EXERCISE OBJECTIVE - Across the entries below, how many lines include "denominator"? Give the number and nothing else.

Stored data
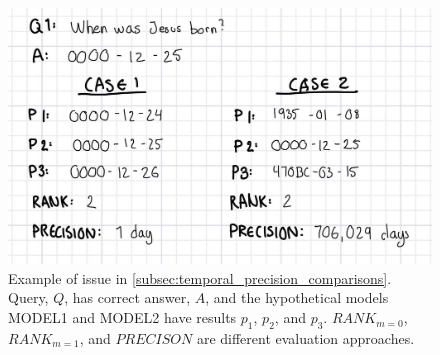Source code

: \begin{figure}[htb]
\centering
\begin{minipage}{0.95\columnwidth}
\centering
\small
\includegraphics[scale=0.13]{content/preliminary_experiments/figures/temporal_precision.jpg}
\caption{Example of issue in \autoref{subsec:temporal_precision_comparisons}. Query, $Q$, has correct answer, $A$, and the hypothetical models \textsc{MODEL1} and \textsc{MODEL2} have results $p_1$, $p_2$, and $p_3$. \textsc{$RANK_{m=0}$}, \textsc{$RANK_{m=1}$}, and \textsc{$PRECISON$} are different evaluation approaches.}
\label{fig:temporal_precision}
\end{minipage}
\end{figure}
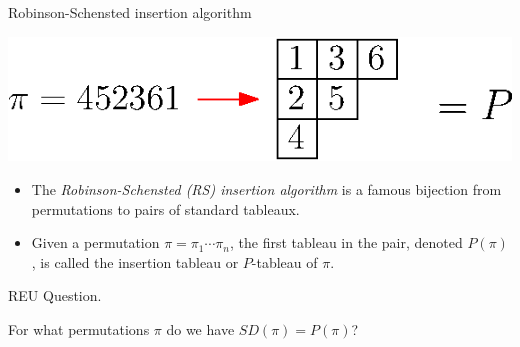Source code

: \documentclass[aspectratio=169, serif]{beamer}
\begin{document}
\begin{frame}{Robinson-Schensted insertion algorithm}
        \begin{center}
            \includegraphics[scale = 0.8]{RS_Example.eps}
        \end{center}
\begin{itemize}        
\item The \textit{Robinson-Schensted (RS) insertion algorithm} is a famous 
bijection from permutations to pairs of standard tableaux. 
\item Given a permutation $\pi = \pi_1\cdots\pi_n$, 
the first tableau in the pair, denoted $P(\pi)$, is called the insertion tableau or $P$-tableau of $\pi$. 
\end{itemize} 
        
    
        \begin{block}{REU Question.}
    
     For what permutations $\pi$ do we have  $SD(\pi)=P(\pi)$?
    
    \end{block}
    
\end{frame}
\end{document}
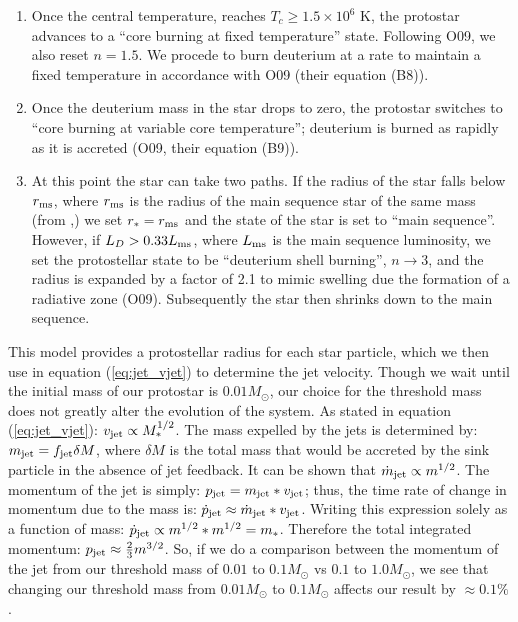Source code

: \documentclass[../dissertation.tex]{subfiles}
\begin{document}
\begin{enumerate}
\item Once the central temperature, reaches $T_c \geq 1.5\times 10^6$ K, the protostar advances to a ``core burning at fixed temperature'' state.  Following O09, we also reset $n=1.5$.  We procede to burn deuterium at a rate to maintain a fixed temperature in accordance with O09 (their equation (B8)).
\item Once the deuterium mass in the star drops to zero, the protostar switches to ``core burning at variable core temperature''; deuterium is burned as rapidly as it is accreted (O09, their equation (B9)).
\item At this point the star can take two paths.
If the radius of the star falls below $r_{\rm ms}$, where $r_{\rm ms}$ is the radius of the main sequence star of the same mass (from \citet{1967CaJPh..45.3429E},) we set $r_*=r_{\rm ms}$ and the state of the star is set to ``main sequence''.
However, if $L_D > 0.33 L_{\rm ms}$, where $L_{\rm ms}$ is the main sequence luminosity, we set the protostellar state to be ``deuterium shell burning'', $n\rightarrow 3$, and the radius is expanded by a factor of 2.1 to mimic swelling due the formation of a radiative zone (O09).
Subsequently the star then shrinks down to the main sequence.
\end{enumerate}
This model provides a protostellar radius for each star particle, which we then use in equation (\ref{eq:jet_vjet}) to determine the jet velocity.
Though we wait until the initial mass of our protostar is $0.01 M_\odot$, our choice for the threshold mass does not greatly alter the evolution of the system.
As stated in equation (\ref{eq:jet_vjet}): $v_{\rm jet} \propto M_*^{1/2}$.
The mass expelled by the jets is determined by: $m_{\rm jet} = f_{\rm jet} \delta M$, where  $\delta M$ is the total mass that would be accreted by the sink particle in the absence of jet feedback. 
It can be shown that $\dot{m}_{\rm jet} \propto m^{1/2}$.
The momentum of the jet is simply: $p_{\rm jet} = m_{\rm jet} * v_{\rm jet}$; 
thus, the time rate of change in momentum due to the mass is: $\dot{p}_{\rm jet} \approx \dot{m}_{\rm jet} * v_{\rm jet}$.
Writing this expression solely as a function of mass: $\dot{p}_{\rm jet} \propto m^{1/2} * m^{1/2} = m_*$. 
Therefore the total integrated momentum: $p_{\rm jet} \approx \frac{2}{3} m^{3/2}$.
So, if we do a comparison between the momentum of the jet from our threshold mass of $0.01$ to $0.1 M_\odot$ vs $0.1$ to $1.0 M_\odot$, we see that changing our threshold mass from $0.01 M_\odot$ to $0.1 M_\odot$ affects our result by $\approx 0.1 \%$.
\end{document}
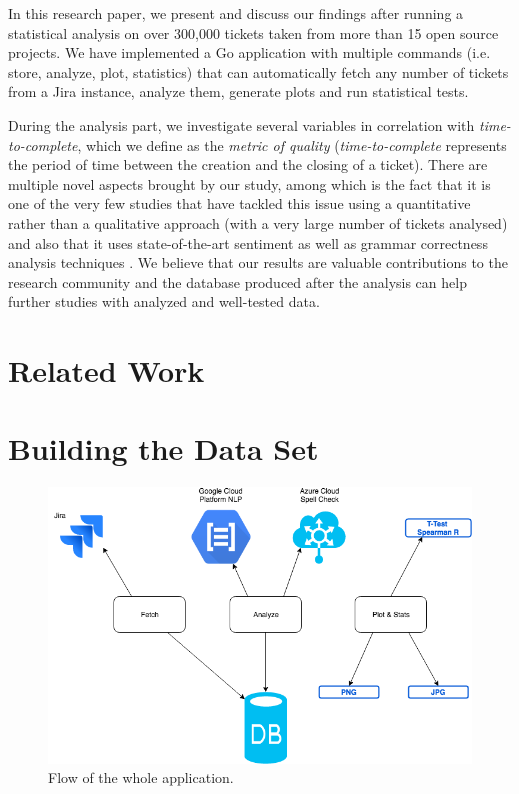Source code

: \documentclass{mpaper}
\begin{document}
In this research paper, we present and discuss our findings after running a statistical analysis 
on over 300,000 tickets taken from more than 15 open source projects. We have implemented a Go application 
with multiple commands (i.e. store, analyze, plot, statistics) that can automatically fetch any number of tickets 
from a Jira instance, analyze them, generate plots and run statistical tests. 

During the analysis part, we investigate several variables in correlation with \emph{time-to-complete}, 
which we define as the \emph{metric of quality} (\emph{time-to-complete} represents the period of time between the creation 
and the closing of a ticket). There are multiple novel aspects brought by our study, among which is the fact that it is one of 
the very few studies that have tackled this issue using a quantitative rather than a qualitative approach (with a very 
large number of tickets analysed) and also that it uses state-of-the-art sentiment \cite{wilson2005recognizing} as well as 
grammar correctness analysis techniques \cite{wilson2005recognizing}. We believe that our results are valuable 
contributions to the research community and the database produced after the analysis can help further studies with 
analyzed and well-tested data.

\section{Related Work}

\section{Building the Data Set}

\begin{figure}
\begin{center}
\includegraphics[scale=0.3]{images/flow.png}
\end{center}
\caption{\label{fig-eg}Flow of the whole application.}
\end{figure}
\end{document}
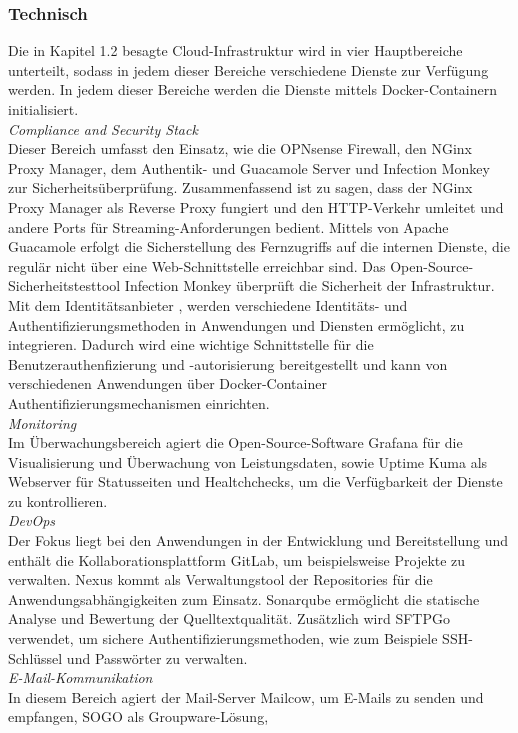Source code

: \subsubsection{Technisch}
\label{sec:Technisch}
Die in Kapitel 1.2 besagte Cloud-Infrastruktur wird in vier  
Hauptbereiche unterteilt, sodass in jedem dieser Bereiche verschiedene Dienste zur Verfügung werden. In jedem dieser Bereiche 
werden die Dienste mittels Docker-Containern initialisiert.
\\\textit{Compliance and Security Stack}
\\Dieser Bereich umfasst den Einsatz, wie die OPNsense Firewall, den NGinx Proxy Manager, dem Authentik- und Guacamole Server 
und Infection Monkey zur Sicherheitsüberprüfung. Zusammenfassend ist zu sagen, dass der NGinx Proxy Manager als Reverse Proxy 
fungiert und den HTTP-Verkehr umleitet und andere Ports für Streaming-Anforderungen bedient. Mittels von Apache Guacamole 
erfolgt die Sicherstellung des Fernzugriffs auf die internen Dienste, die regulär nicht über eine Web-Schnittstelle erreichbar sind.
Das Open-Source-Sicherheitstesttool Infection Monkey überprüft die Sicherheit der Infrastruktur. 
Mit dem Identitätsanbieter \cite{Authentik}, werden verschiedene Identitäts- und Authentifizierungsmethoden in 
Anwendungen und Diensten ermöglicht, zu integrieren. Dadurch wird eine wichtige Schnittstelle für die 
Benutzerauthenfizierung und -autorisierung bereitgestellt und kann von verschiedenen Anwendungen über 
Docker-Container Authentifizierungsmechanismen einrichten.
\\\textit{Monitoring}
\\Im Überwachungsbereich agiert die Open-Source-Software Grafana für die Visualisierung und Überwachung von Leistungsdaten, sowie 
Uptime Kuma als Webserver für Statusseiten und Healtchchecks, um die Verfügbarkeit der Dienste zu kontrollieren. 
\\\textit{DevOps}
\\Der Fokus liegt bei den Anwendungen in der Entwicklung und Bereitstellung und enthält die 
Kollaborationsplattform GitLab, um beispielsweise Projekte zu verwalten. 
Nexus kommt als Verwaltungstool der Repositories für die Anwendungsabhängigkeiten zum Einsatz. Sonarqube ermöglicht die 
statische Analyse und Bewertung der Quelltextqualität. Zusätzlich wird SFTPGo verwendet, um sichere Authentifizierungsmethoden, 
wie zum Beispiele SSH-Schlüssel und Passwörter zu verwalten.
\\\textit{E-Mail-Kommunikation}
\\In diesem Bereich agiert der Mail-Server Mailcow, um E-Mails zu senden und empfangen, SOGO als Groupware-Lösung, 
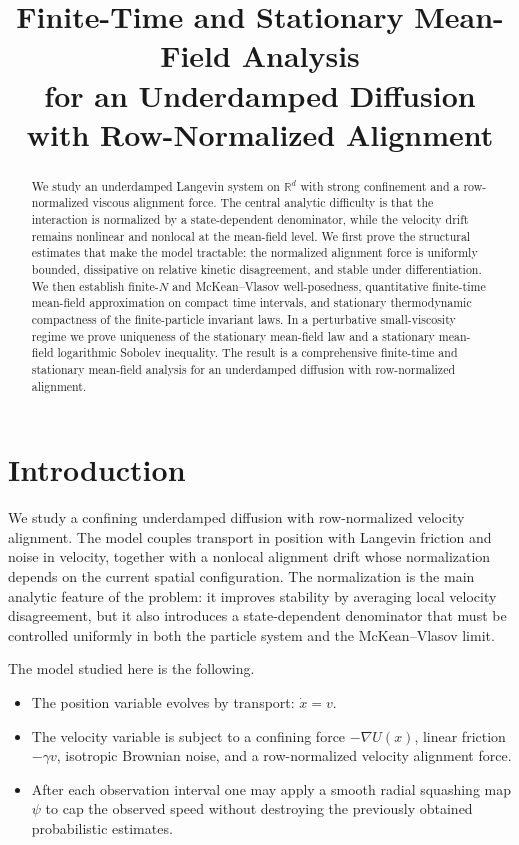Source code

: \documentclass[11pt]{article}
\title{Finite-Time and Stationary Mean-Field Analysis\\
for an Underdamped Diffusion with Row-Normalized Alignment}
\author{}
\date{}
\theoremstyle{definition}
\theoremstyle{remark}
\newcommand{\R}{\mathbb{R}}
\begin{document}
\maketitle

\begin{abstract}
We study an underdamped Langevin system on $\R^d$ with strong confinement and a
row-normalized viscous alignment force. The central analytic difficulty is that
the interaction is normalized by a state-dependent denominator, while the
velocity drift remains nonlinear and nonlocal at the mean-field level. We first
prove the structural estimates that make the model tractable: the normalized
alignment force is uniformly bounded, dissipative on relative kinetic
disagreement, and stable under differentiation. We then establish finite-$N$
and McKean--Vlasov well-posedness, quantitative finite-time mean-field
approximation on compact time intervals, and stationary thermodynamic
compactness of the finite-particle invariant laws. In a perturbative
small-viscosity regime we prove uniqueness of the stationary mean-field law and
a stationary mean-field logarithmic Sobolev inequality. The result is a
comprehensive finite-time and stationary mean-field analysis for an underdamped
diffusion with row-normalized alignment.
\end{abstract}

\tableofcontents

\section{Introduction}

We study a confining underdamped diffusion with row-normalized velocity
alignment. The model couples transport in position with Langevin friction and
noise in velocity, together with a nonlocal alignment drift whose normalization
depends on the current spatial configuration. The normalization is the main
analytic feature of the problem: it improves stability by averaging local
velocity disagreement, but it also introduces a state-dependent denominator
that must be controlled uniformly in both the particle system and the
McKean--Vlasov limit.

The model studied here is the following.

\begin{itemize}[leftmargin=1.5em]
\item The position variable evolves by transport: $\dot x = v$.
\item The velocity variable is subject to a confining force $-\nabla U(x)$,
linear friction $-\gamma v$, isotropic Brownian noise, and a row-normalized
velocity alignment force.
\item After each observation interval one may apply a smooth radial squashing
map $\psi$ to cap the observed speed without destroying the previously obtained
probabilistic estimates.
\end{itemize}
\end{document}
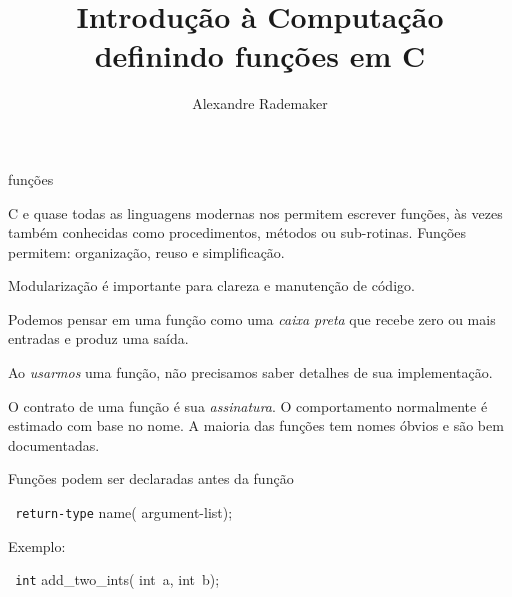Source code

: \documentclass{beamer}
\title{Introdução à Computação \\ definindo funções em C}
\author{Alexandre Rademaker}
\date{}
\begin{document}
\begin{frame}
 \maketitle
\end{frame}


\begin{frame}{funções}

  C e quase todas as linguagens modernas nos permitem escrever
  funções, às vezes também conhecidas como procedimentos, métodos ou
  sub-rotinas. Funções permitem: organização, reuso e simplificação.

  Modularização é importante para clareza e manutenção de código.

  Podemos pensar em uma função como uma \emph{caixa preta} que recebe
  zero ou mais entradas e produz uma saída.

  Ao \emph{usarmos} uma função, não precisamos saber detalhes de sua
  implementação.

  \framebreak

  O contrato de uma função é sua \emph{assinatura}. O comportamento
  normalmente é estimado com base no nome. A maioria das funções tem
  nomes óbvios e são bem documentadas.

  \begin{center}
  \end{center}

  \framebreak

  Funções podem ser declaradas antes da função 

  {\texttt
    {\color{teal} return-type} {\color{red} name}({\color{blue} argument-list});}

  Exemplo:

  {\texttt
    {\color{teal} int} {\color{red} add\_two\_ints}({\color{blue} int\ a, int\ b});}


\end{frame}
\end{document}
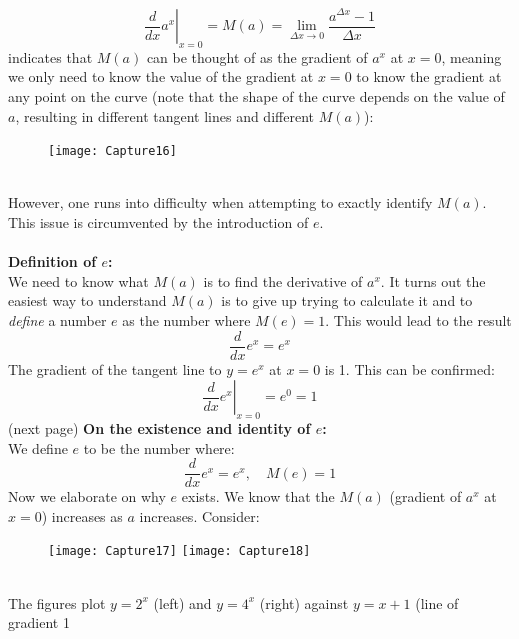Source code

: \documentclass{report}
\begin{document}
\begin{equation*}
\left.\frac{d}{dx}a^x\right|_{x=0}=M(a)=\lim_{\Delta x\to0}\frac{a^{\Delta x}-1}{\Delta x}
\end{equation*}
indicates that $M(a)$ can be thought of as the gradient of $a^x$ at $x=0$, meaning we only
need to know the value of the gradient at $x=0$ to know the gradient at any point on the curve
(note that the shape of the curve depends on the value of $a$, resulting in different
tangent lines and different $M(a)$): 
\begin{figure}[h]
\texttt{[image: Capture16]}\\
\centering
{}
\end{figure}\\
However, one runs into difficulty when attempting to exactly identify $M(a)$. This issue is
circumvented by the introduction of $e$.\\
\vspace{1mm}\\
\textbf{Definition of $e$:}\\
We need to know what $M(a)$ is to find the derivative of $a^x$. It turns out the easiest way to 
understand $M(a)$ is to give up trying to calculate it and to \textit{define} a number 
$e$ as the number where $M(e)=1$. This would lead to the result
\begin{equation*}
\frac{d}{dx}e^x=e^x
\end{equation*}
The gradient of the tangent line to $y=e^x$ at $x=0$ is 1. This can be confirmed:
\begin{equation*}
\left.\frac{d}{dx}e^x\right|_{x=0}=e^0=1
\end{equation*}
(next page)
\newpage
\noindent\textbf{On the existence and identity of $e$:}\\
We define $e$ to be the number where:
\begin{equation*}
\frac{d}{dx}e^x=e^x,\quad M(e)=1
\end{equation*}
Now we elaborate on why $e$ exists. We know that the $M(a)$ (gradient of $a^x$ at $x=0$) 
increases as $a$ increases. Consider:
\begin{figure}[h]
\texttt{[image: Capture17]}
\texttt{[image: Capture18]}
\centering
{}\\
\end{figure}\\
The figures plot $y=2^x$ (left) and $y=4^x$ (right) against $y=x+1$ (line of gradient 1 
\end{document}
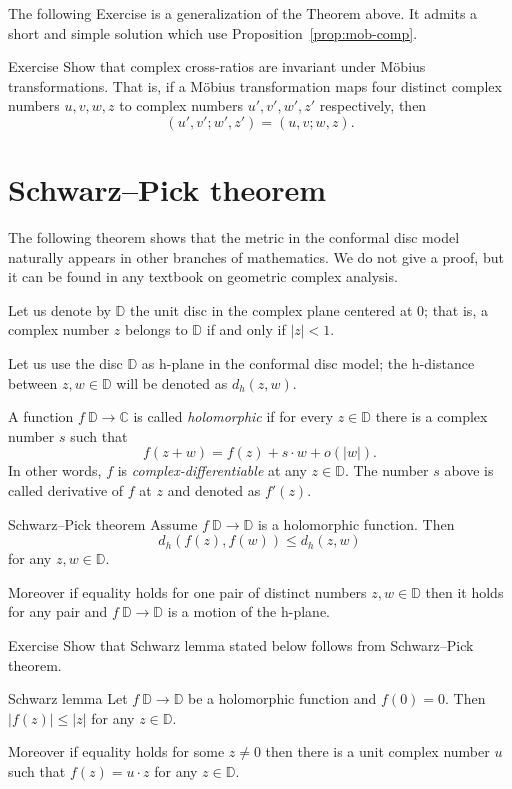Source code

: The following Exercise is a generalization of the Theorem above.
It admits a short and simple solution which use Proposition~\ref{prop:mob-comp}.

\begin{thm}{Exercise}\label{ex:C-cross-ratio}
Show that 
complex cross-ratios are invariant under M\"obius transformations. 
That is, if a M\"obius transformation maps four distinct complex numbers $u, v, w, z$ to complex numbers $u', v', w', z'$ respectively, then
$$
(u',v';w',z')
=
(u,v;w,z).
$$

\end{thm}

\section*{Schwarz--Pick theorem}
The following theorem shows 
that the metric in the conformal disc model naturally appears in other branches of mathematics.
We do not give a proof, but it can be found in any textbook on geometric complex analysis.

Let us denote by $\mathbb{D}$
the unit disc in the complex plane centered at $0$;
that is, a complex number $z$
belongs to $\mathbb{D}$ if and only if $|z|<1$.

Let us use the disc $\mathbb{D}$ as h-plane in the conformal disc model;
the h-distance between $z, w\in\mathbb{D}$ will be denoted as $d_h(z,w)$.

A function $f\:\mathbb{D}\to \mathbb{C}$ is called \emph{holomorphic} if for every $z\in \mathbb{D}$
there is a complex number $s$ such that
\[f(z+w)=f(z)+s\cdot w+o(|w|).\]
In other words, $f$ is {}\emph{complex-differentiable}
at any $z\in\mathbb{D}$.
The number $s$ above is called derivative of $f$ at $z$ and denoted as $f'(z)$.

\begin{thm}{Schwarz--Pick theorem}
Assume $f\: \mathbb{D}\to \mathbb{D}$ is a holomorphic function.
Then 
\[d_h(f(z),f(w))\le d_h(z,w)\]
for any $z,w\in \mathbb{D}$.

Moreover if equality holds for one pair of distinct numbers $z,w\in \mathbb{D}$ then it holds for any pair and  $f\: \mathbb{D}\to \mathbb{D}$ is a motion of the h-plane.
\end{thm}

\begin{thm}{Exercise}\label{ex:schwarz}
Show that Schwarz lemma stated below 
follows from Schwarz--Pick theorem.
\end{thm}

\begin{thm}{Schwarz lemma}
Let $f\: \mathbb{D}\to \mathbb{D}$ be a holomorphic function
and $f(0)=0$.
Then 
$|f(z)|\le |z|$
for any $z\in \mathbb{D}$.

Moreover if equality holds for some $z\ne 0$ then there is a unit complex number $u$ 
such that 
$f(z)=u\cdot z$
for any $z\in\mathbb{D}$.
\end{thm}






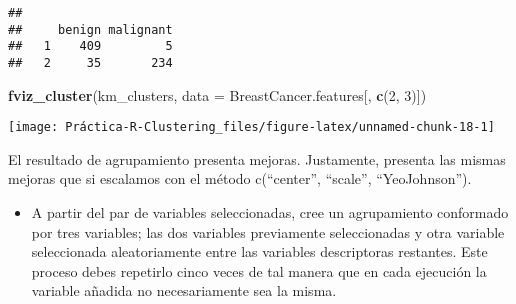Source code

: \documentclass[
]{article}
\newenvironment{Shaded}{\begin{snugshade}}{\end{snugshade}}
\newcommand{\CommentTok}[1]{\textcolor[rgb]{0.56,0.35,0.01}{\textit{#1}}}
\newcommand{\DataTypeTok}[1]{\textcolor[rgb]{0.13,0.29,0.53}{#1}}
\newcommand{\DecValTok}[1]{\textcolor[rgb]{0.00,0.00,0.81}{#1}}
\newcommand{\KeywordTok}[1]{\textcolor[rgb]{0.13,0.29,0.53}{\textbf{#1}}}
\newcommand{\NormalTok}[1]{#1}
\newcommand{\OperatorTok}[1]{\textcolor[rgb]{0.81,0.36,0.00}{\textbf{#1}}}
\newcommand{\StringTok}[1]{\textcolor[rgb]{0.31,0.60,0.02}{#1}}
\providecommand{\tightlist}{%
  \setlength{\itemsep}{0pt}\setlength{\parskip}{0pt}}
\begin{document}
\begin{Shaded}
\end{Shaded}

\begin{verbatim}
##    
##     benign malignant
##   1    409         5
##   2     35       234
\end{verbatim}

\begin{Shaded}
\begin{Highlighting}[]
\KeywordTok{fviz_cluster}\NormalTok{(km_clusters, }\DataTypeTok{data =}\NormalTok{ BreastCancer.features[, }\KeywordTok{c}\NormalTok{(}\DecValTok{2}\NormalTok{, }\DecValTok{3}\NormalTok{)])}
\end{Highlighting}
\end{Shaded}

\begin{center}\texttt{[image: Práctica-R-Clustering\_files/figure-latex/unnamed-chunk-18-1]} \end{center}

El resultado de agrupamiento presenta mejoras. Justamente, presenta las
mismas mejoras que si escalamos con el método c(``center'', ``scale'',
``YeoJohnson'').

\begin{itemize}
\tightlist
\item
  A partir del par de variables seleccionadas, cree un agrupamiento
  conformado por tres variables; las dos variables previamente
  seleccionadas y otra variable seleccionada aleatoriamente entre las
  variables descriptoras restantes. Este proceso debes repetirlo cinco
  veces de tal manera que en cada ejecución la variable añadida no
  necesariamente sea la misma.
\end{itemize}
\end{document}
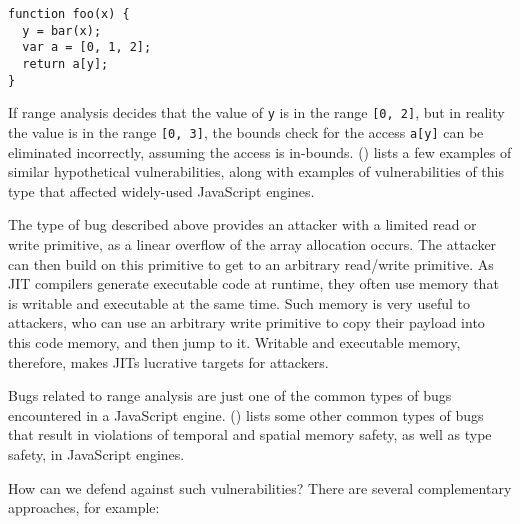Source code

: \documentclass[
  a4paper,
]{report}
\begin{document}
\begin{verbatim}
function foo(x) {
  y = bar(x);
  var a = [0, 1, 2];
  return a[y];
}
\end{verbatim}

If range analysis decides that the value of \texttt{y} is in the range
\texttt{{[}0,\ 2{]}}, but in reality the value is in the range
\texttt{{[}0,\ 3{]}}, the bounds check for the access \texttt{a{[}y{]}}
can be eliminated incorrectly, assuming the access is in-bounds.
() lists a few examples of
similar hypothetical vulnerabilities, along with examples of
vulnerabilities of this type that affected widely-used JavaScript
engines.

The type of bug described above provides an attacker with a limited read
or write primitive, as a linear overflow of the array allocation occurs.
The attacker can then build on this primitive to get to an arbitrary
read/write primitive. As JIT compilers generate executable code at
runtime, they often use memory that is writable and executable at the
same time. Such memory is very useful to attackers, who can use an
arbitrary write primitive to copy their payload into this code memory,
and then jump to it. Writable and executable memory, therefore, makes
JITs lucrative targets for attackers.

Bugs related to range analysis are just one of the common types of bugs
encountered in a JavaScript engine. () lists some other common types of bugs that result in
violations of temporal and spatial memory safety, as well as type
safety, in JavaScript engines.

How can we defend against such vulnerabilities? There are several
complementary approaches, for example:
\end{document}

ANSWER - 2